[lbo-talk] Why will Lula win on Sunday?

Paul paul_ at igc.org
Sun Oct 22 20:39:20 PDT 2006


Doug H., commenting on my post, writes:


>>Lula's Brazil is mostly another example of neo-liberal
>>disappointments.
>
>I keep asking people who say things like that - what else could he
>have done? He'd face a capital strike if he'd gotten too radical.
>Brazil is not like Venezuela; it has high debts and no oil exports.
>Low debt and high oil income give Chavez enormous freedom to maneuver.

Agreed, you do face a capital strike if you take on all of capital (especially if you are unprepared and the only party in obviously vulnerable circumstances).

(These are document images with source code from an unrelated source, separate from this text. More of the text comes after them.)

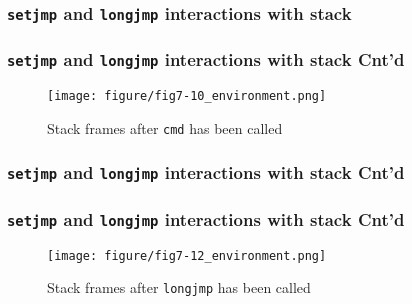 \documentclass[newPxFont,sthlmFooter,nooffset]{beamer}
\begin{document}
\begin{frame}[containsverbatim,t]
  \frametitle{\texttt{setjmp} and \texttt{longjmp} interactions with stack}

\end{frame}

\begin{frame}[containsverbatim,t]
  \frametitle{\texttt{setjmp} and \texttt{longjmp} interactions with stack Cnt'd}

\begin{figure}[h]
  \centering
  \texttt{[image: figure/fig7-10\_environment.png]}
  \caption{Stack frames after \texttt{cmd} has been called}
\end{figure}

\end{frame}

\begin{frame}[containsverbatim,t]
  \frametitle{\texttt{setjmp} and \texttt{longjmp} interactions with stack Cnt'd}



\end{frame}

\begin{frame}[containsverbatim,t]
  \frametitle{\texttt{setjmp} and \texttt{longjmp} interactions with stack Cnt'd}

\begin{figure}[h]
  \centering
  \texttt{[image: figure/fig7-12\_environment.png]}
  \caption{Stack frames after \texttt{longjmp} has been called}
\end{figure}

\end{frame}
\end{document}
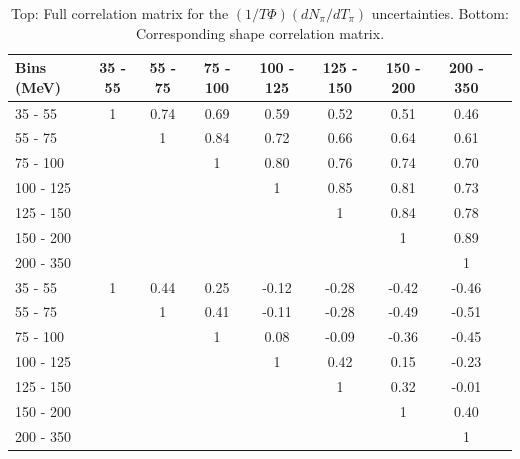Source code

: \begingroup
\squeezetable
\begin{table}[h]
\begin{tabular}{l|cccccccc}
\hline\hline
Bins (MeV) & 35 - 55 & 55 - 75 & 75 - 100 & 100 - 125 & 125 - 150 & 150 - 200 & 200 - 350 \\ 
\hline
35 - 55 & 1 & 0.74 & 0.69 & 0.59 & 0.52 & 0.51 & 0.46 \\ 
55 - 75 &  & 1 & 0.84 & 0.72 & 0.66 & 0.64 & 0.61 \\ 
75 - 100 &  &  & 1 & 0.80 & 0.76 & 0.74 & 0.70 \\ 
100 - 125 &  &  &  & 1 & 0.85 & 0.81 & 0.73 \\ 
125 - 150 &  &  &  &  & 1 & 0.84 & 0.78 \\ 
150 - 200 &  &  &  &  &  & 1 & 0.89 \\ 
200 - 350 &  &  &  &  &  &  & 1 \\ 
\hline
35 - 55 & 1 & 0.44 & 0.25 & -0.12 & -0.28 & -0.42 & -0.46 \\ 
55 - 75 &  & 1 & 0.41 & -0.11 & -0.28 & -0.49 & -0.51 \\ 
75 - 100 &  &  & 1 & 0.08 & -0.09 & -0.36 & -0.45 \\ 
100 - 125 &  &  &  & 1 & 0.42 & 0.15 & -0.23 \\ 
125 - 150 &  &  &  &  & 1 & 0.32 & -0.01 \\ 
150 - 200 &  &  &  &  &  & 1 & 0.40 \\ 
200 - 350 &  &  &  &  &  &  & 1 \\ 
\hline\hline
\end{tabular}
\caption{Top: Full correlation matrix for the \ccpi $(1/T\Phi)(dN_{\pi} / dT_\pi)$ uncertainties.  Bottom: Corresponding shape correlation matrix.}
\end{table}
\endgroup

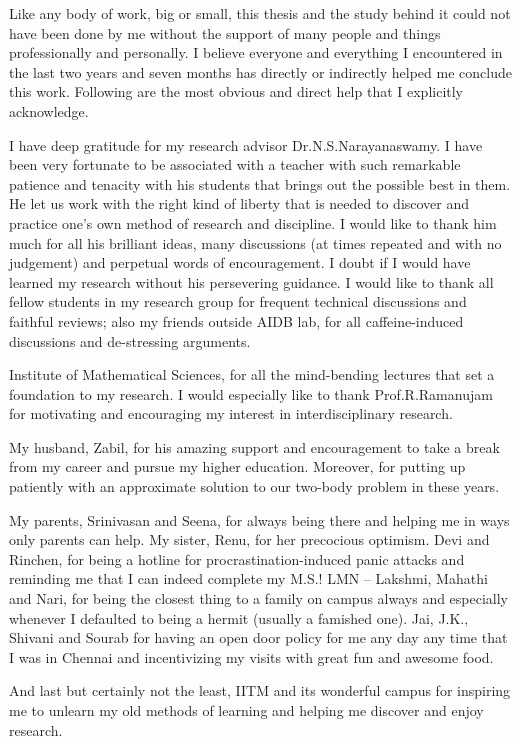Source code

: \xclearpage
\acknowledgements

Like any body of work, big or small, this thesis and the study behind
it could not have been done by me without the support of many people
and things professionally and personally. I believe everyone and
everything I encountered in the last two years and seven months has directly or
indirectly helped me conclude this work. Following are the most
obvious and direct help that I explicitly acknowledge.

I have deep gratitude for my research advisor
Dr.\;N.\;S.\;Narayanaswamy. I have been very fortunate to be
associated with a teacher with such remarkable patience and tenacity
with his students that brings out the possible best in them. He let us
work with the right kind of liberty that is needed to discover and
practice one's own method of research and discipline.  I would like to
thank him much for all his brilliant ideas, many discussions (at times
repeated and with no judgement) and perpetual words of
encouragement. I doubt if I would have learned my research without his
persevering guidance.  I would like to thank all fellow students in my
research group for frequent technical discussions and faithful
reviews; also my friends outside AIDB lab, for all caffeine-induced
discussions and de-stressing arguments.

Institute of Mathematical Sciences, for all the mind-bending lectures
that set a foundation to my research. I would especially like to thank
Prof.\;R.\;Ramanujam for motivating and encouraging my interest in
interdisciplinary research.

My husband, Zabil, for his amazing support and encouragement to take a
break from my career and pursue my higher education. Moreover, for
putting up patiently with an approximate solution to our two-body
problem in these years.

My parents, Srinivasan and Seena, for always being there and helping
me in ways only parents can help. My sister, Renu, for her precocious optimism. Devi and Rinchen, for being a
hotline for procrastination-induced panic attacks and reminding me
that I can indeed complete my M.\;S.\;! LMN -- Lakshmi, Mahathi and
Nari, for being the closest thing to a family on campus always and
especially whenever I defaulted to being a hermit (usually a famished
one).  Jai, J.\;K.\;, Shivani and Sourab for having an open door
policy for me any day any time that I was in Chennai and incentivizing
my visits with great fun and awesome food.


And last but certainly not the least, IITM and its wonderful campus
for inspiring me to unlearn my old methods of learning and helping me
discover and enjoy research.

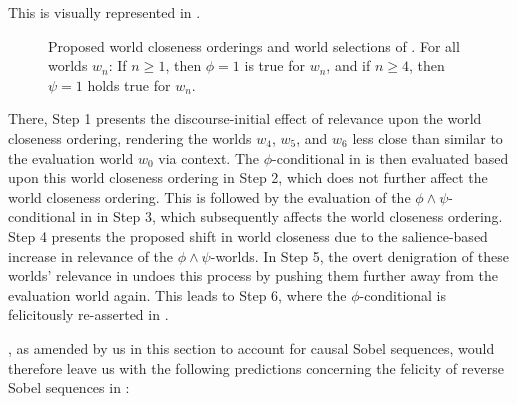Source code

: This is visually represented in .
\noindent\begin{figure}[!htb]
\resizebox{!}{92mm}{}
\caption{Proposed world closeness orderings and world selections of . For all worlds $w_n$: If $n\geqslant1$, then $\phi=1$ is true for $w_n$, and if $n\geqslant 4$, then $\psi=1$ holds true for $w_n$.}
\end{figure}
There, Step 1 presents the discourse-initial effect of relevance upon the world closeness ordering, rendering the worlds $w_4$, $w_5$, and $w_6$ less close than similar to the evaluation world $w_0$ via context. The $\phi$-conditional in  is then evaluated based upon this world closeness ordering in Step 2, which does not further affect the world closeness ordering. This is followed by the evaluation of the $\phi\land\psi$-conditional in  in Step 3, which subsequently affects the world closeness ordering. Step 4 presents the proposed shift in world closeness due to the salience-based increase in relevance of the $\phi\land\psi$-worlds. In Step 5, the overt denigration of these worlds' relevance in  undoes this process by pushing them further away from the evaluation world again. This leads to Step 6, where the $\phi$-conditional is felicitously re-asserted in .


\textcite{Lewis2018}, as amended by us in this section to account for causal Sobel sequences, would therefore leave us with the following predictions concerning the felicity of reverse Sobel sequences in :
\begin{table}[!htb]
\caption{Predictions of \textcite{Lewis2018}, incorporating \textcite{Bennett2003} or \textcite{Arregui2009}, to distinguish between acausal Sobel sequences and causal Sobel sequences.}
\end{table}

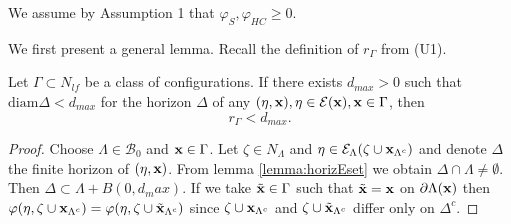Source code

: We assume by Assumption 1 that $\varphi_S,\varphi_{HC}\geq 0$.

We first present a general lemma. Recall the definition of $r_\Gamma$ from (U1). 
\begin{lemma}\label{lemma:U1}
	Let $\Gamma \subset N_{lf}$ be a class of configurations. If there exists $d_{max}>0$ such that $\mathrm{diam}\Delta < d_{max}$ for the horizon $\Delta$ of any $(\eta,{\mathbf{x}}), \eta \in \mathcal E({\mathbf{x}}), {\mathbf{x}} \in \Gamma$, then 
	$$r_\Gamma < d_{max}.$$
\end{lemma}
\begin{proof}
	Choose $\Lambda\in \mathcal B_0$ and ${\mathbf{x}} \in \Gamma$. Let $\zeta \in N_\Lambda$ and $\eta \in \mathcal E_\Lambda(\zeta \cup {\mathbf{x}}_{\Lambda^c})$ and denote $\Delta$ the finite horizon of $(\eta,{\mathbf{x}})$. From lemma \ref{lemma:horizEset} we obtain $\Delta\cap\Lambda \neq \emptyset$. Then $\Delta \subset \Lambda + B(0,d_max)$. If we take $\tilde{{\mathbf{x}}} \in \Gamma$ such that $\tilde{{\mathbf{x}}} = {\mathbf{x}}$ on $\partial\Lambda({\mathbf{x}})$ then $\varphi(\eta,\zeta \cup {\mathbf{x}}_{\Lambda^c}) = \varphi(\eta,\zeta\cup \tilde {{\mathbf{x}}}_{\Lambda^c})$ since $\zeta\cup{\mathbf{x}}_{\Lambda^c}$ and $\zeta\cup\tilde{{\mathbf{x}}}_{\Lambda^c}$ differ only on $\Delta^c$.
\end{proof}


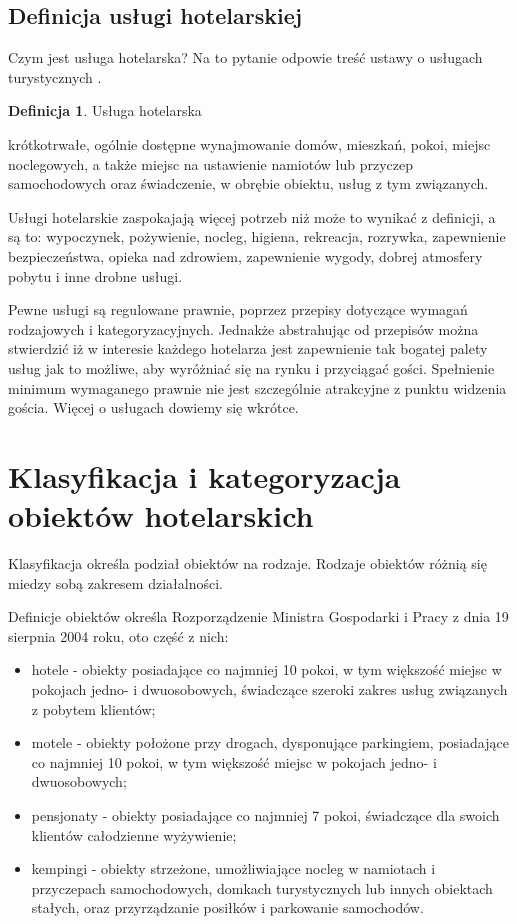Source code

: \documentclass[a4paper,onecolumn,oneside,11pt,wide,floatssmall]{mwrep}
\theoremstyle{definition}
\newtheorem{defn}{Definicja}[section]
\theoremstyle{plain}%
\theoremstyle{remark}
\begin{document}
\subsection{Definicja usługi hotelarskiej}

Czym jest usługa hotelarska? Na to pytanie odpowie treść ustawy o usługach 
turystycznych \cite{ust:tur}.

\begin{defn}{Usługa hotelarska}

krótkotrwałe, ogólnie dostępne wynajmowanie domów, mieszkań, pokoi, miejsc 
noclegowych, a także miejsc na ustawienie namiotów lub przyczep 
samochodowych oraz świadczenie, w obrębie obiektu, usług z tym związanych.

\end{defn}

Usługi hotelarskie zaspokajają więcej potrzeb niż może to wynikać z 
definicji, a są to: wypoczynek, pożywienie, nocleg, higiena, rekreacja, 
rozrywka, zapewnienie bezpieczeństwa, opieka nad zdrowiem, zapewnienie 
wygody, dobrej atmosfery pobytu i inne drobne usługi.

Pewne usługi są regulowane prawnie, poprzez przepisy dotyczące wymagań 
rodzajowych i kategoryzacyjnych. Jednakże abstrahując od przepisów można 
stwierdzić iż w interesie każdego hotelarza jest zapewnienie tak bogatej 
palety usług jak to możliwe, aby wyróżniać się na rynku i przyciągać gości. 
Spełnienie minimum wymaganego prawnie nie jest szczególnie atrakcyjne z 
punktu widzenia gościa. Więcej o usługach dowiemy się wkrótce.

\section{Klasyfikacja i kategoryzacja obiektów hotelarskich}
Klasyfikacja określa podział obiektów na rodzaje. Rodzaje obiektów różnią 
się miedzy sobą zakresem działalności.

Definicje obiektów określa Rozporządzenie Ministra Gospodarki i Pracy z dnia 
19 sierpnia 2004 roku, oto część z nich:

\begin{itemize}
  \item hotele - obiekty posiadające co najmniej 10 pokoi, w tym większość 
  miejsc w pokojach jedno- i dwuosobowych, świadczące szeroki zakres usług 
  związanych z pobytem klientów;
  \item motele - obiekty położone przy drogach, dysponujące parkingiem, 
  posiadające co najmniej 10 pokoi, w tym większość miejsc w pokojach jedno- 
  i dwuosobowych;
  \item pensjonaty - obiekty posiadające co najmniej 7 pokoi, świadczące dla 
  swoich klientów całodzienne wyżywienie;
  \item kempingi - obiekty strzeżone, umożliwiające nocleg w namiotach i 
  przyczepach samochodowych, domkach turystycznych lub innych obiektach 
  stałych, oraz przyrządzanie posiłków i parkowanie samochodów.
\end{itemize}
\end{document}
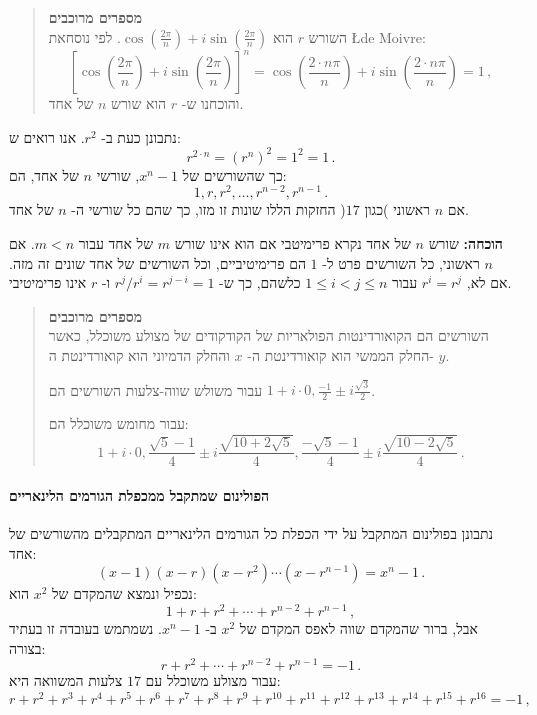 \documentclass[11pt,a4paper]{article}
\newcommand*{\disfrac}[2]{\displaystyle\frac{#1}{#2}}
\begin{document}
\begin{quote}
\textbf{מספרים מרוכבים}\\
השורש
$r$
הוא
$\cos \left(\disfrac{2\pi}{n}\right) + i\sin  \left(\disfrac{2\pi}{n}\right)$.
לפי נוסחאת
\L{de Moivre}:
\[
\left[\cos \left(\disfrac{2\pi}{n}\right) + i\sin  \left(\disfrac{2\pi}{n}\right)\right]^{n}=
\cos \left(\disfrac{2\cdot n\pi}{n}\right) + i\sin  \left(\disfrac{2\cdot n\pi}{n}\right)= 1\,,
\]
והוכחנו ש-%
$r$
הוא שורש
$n$
של אחד.
\end{quote}
נתבונן כעת ב-%
$r^2$.
אנו רואים ש:
\[
r^{2\cdot n}=(r^{n})^2=1^2=1\,.
\]
כך שהשורשים של
 $x^{n}-1$,
 שורשי
 $n$
 של אחד, הם:
\[
1, r, r^2, \ldots, r^{n-2}, r^{n-1}\,.
\]
אם
$n$
ראשוני 
)כגון
$17$(
החזקות הללו שונות זו מזו,
כך שהם כל שורשי ה-%
$n$
של אחד.

\textbf{הוכחה:}
שורש
$n$
של אחד נקרא פרימיטבי אם הוא אינו שורש
$m$
של אחד עבור
$m<n$.
אם
$n$
ראשוני, כל השורשים פרט ל-%
$1$
הם פרימיטיביים, וכל השורשים של אחד שונים זה מזה.
אם לא,
$r^i=r^j$
עבור
$1\leq i<j\leq n$
כלשהם, כך ש-%
$r^j/r^i=r^{j-i}=1$
ו-%
$r$
אינו פרימיטיבי.

\begin{quote}
\textbf{מספרים מרוכבים}\\
השורשים הם הקואורדינטות הפולאריות של הקודקודים של מצולע משוכלל, כאשר החלק הממשי הוא  קואורדינטת ה-%
$x$
והחלק הדמיוני הוא קואורדינטת ה-%
$y$.

עבור משולש שווה-צלעות השורשים הם
$1+i\cdot 0,\disfrac{-1}{2}\pm i\disfrac{\sqrt{3}}{2}$.

עבור מחומש משוכלל הם:
\[
1+i\cdot 0,\frac{\sqrt{5}-1}{4}\pm i \frac{\sqrt{10+2\sqrt{5}}}{4},\frac{-\sqrt{5}-1}{4}\pm i \frac{\sqrt{10-2\sqrt{5}}}{4}\,.
\]
\end{quote}

\paragraph{הפולינום שמתקבל ממכפלת הגורמים הלינאריים}
נתבונן בפולינום המתקבל על ידי הכפלת כל הגורמים הלינאריים המתקבלים מהשורשים של אחד:
\[
(x-1) (x-r)(x-r^2) \cdots (x-r^{n-1})=x^n-1\,.
\]
נכפיל ונמצא שהמקדם של
$x^2$
הוא:
\[
1+r+r^2+\cdots + r^{n-2}+r^{n-1}\,,
\]
אבל, ברור שהמקדם שווה לאפס
המקדם של
$x^2$
ב-%
$x^{n}-1$.
נשמתמש בעובדה זו בעתיד בצורה:
\[
r+r^2+\cdots + r^{n-2}+r^{n-1}=-1\,.
\]
עבור מצולע משוכלל עם 
$17$
צלעות המשוואה היא:
\[
r+r^2+r^3+r^4+r^5+r^6+r^7+r^8+r^9+r^{10}+r^{11}+r^{12}+r^{13}+r^{14} + r^{15}+r^{16}=-1\,,
\]
\end{document}
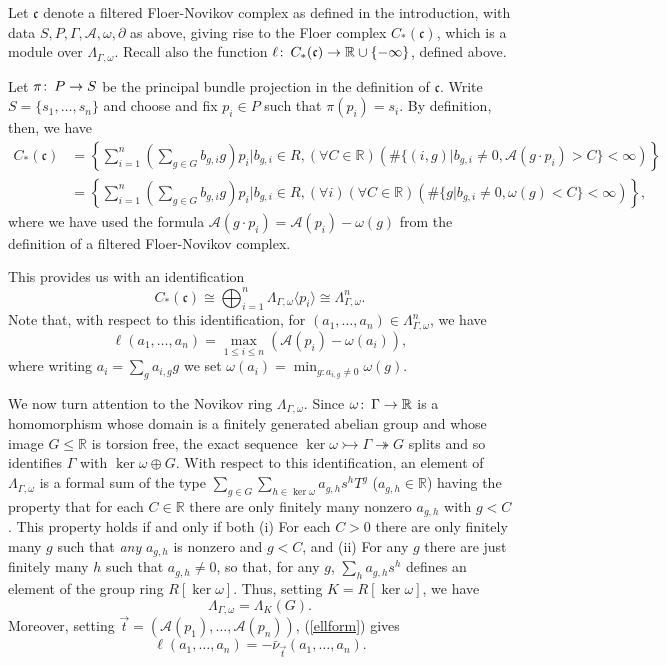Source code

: \documentclass{amsart}
\theoremstyle{plain}
\theoremstyle{definition}
\theoremstyle{remark}
\def\co{\colon\thinspace}
\def\barnu{\bar{\nu}}
\begin{document}
Let $\mathfrak{c}$ denote a filtered Floer-Novikov complex as defined in the introduction, with data $S,P,\Gamma,\mathcal{A},\omega,\partial$ as above, giving rise to the Floer complex $C_*(\mathfrak{c})$, which is a module over $\Lambda_{\Gamma,\omega}$. Recall also the function $\ell\co C_*(\mathfrak{c})\to \mathbb{R}\cup\{-\infty\}$, defined above. 

Let $\pi\co P\to S$ be the principal bundle projection in the definition of $\mathfrak{c}$.  Write $S=\{s_1,\ldots,s_n\}$ and choose and fix $p_i\in P$ such that $\pi(p_i)=s_i$.  By definition, then, we have \begin{align*}
C_*(\mathfrak{c})&=\left\{\sum_{i=1}^{n}\left(\sum_{g\in G} b_{g,i}g\right)p_i|b_{g,i}\in R,(\forall C\in\mathbb{R})(\#\{(i,g)|b_{g,i}\neq 0,\mathcal{A}(g\cdot p_i)>C\}<\infty)\right\} \\
& = \left\{\sum_{i=1}^{n}\left(\sum_{g\in G} b_{g,i}g\right)p_i|b_{g,i}\in R,(\forall i)(\forall C\in\mathbb{R})(\#\{g|b_{g,i}\neq 0, \omega(g)<C\}<\infty)\right\}, \end{align*} where we have used the formula $\mathcal{A}(g\cdot p_i)=\mathcal{A}(p_i)-\omega(g)$ from the definition of a filtered Floer-Novikov complex.

This provides us with an identification
\begin{equation}\label{cstar} C_*(\mathfrak{c})\cong\bigoplus_{i=1}^{n}\Lambda_{\Gamma,\omega}\langle p_i \rangle\cong \Lambda_{\Gamma,\omega}^n.\end{equation}  Note that, with respect to this identification, for $(a_1,\ldots,a_n)\in \Lambda_{\Gamma,\omega}^n$, we have \begin{equation}\label{ellform} \ell(a_1,\ldots,a_n)=\max_{1\leq i\leq n}(\mathcal{A}(p_i)-\omega(a_i)),\end{equation} where writing $a_i=\sum_ga_{i,g}g$ we set $\omega(a_i)=\min_{g:a_{i,g}\neq 0}\omega(g).$

We now turn attention to the Novikov ring $\Lambda_{\Gamma,\omega}$.  Since $\omega\co \Gamma\to\mathbb{R}$ is a homomorphism whose domain is a finitely generated abelian group and whose image $G\leq \mathbb{R}$ is torsion free,  the exact sequence $\ker\omega\rightarrowtail\Gamma\twoheadrightarrow  G$ splits and so identifies $\Gamma$ with $\ker\omega\oplus G$.  With respect to this identification, an element of $\Lambda_{\Gamma,\omega}$ is a formal sum of the type $\sum_{g\in G}\sum_{h\in \ker \omega}a_{g,h}s^hT^g$ ($a_{g,h}\in\mathbb{R}$) having the property that for each $C\in\mathbb{R}$ there are only finitely many nonzero $a_{g,h}$ with $g< C$.  This property holds if and only if both (i) For each $C>0$ there are only finitely many $g$ such that \emph{any} $a_{g,h}$ is nonzero and $g<C$, and (ii) For any $g$ there are just finitely many $h$ such that $a_{g,h}\neq 0$, so that, for any $g$, $\sum_h a_{g,h}s^h$ defines an element of the group ring $R[\ker\omega]$.  Thus, setting $K=R[\ker\omega]$, we have \[ \Lambda_{\Gamma,\omega}=\Lambda_K(G).\]  Moreover, setting $\vec{t}=(\mathcal{A}(p_1),\ldots,\mathcal{A}(p_n))$, (\ref{ellform}) gives \[ \ell(a_1,\ldots,a_n)=-\barnu_{\vec{t}}(a_1,\ldots,a_n).\]
\end{document}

But in this case, people are calling for taking on a particularly dysfunctional and parasitic form of Brazilian neo-liberalism that has been strangling Brazil's industrialization for 2 decades. I am sure you have heard many serious and even mainstream economists argue that "Lula" went vastly too far in accommodating the financial community (I heard Stiglitz (!) say almost as much the other night on TV). Real interest rates that have topped 40% seems to prove their point. http://devdata.worldbank.org/wdi2006/contents/Tables4.htm

Those interest rates have surely put a lot more industrial capital on strike than a tax on financial speculation or international capital account controls ever would have!

I am not trying to minimize the obstacles. Yes, Chavez's oil wealth gives him the ability to *talk* in a way others can't. But Brazil, with its large industrial base, already has what others can only hope to build.